Q: Is there any specifications on the image pixel values for the decoder? #33

xiankgx · 2022-04-29T15:41:52Z

Hi, do you know if there are any strict restrictions on the image input to the decoder? I remember it is mentioned to be [-1, +1] somewhere, but can we also used other values like [0, 1]? However, since we are adding random normal noise with mean 0 I guess not?

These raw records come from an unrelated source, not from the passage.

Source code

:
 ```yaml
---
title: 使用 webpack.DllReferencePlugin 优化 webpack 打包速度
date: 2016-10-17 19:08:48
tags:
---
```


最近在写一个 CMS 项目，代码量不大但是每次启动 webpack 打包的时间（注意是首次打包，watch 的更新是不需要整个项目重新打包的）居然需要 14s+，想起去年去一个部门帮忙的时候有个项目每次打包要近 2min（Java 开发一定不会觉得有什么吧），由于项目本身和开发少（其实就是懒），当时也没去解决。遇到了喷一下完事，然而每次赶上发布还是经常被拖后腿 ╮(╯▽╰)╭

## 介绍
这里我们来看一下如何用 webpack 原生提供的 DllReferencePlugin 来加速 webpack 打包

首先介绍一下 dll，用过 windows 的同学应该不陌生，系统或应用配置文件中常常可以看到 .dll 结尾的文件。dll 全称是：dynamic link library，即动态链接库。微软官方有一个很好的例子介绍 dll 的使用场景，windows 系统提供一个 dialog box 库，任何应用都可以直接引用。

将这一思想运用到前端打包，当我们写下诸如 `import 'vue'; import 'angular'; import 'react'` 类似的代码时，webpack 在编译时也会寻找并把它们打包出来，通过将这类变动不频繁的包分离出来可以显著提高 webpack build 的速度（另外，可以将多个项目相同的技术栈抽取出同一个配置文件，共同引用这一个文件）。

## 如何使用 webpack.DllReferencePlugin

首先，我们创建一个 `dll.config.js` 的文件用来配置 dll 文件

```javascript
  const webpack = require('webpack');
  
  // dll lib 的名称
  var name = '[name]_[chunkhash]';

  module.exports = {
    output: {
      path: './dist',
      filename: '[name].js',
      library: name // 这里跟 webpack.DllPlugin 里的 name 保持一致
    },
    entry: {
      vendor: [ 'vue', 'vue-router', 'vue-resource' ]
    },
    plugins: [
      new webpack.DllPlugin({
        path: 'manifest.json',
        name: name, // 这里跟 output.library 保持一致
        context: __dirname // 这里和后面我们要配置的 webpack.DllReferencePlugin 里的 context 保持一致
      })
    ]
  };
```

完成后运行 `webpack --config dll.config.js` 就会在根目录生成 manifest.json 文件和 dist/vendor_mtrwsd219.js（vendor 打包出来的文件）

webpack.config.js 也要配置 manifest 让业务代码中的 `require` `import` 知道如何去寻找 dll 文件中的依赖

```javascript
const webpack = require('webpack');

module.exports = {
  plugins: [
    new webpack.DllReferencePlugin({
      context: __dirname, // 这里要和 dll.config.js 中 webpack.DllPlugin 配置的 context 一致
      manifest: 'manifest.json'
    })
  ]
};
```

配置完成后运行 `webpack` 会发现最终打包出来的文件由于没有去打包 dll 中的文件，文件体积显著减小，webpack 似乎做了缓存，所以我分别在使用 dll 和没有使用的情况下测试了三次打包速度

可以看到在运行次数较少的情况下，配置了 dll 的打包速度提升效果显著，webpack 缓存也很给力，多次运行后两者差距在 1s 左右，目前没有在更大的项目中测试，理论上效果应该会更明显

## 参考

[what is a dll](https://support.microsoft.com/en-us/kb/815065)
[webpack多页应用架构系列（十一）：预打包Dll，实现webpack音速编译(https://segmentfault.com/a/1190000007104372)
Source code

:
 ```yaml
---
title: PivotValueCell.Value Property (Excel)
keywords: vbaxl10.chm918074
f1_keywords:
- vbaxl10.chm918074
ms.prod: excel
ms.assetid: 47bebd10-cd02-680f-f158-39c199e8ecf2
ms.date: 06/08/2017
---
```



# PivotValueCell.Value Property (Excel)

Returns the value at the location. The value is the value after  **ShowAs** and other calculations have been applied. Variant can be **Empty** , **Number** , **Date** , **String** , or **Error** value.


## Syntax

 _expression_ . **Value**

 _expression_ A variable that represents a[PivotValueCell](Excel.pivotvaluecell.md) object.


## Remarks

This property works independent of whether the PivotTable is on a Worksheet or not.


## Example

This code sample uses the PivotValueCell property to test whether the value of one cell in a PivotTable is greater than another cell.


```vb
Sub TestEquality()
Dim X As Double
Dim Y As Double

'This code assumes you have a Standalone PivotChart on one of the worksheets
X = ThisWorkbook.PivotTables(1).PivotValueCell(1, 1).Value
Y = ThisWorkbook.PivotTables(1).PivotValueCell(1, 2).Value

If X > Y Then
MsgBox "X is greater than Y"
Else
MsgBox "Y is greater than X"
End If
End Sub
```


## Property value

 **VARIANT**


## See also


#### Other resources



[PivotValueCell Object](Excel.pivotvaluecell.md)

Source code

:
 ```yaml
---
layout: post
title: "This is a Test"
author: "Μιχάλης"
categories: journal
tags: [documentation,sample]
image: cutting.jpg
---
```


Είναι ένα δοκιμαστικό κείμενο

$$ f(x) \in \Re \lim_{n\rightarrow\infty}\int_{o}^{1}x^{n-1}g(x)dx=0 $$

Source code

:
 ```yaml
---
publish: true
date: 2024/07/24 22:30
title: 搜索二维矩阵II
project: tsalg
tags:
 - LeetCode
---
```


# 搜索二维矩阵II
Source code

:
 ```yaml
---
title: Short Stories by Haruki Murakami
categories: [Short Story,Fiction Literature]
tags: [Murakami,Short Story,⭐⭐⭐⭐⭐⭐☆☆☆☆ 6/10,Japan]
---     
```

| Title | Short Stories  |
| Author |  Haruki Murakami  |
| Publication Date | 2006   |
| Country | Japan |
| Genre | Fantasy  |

lucidrains · 2022-04-29T15:56:18Z

@xiankgx yea, this repository does it from -1 to +1, but i've seen some generative models out there (back when i trained a lot of GANs) that does it from 0 to 1. i don't actually know if i've ever read any papers that did a proper comparison between the two

xiankgx · 2022-04-29T16:11:45Z

We should be very careful when passing images to various places, for different CLIP implementations which expect different things, also as the prediction target or x_start for the decoder.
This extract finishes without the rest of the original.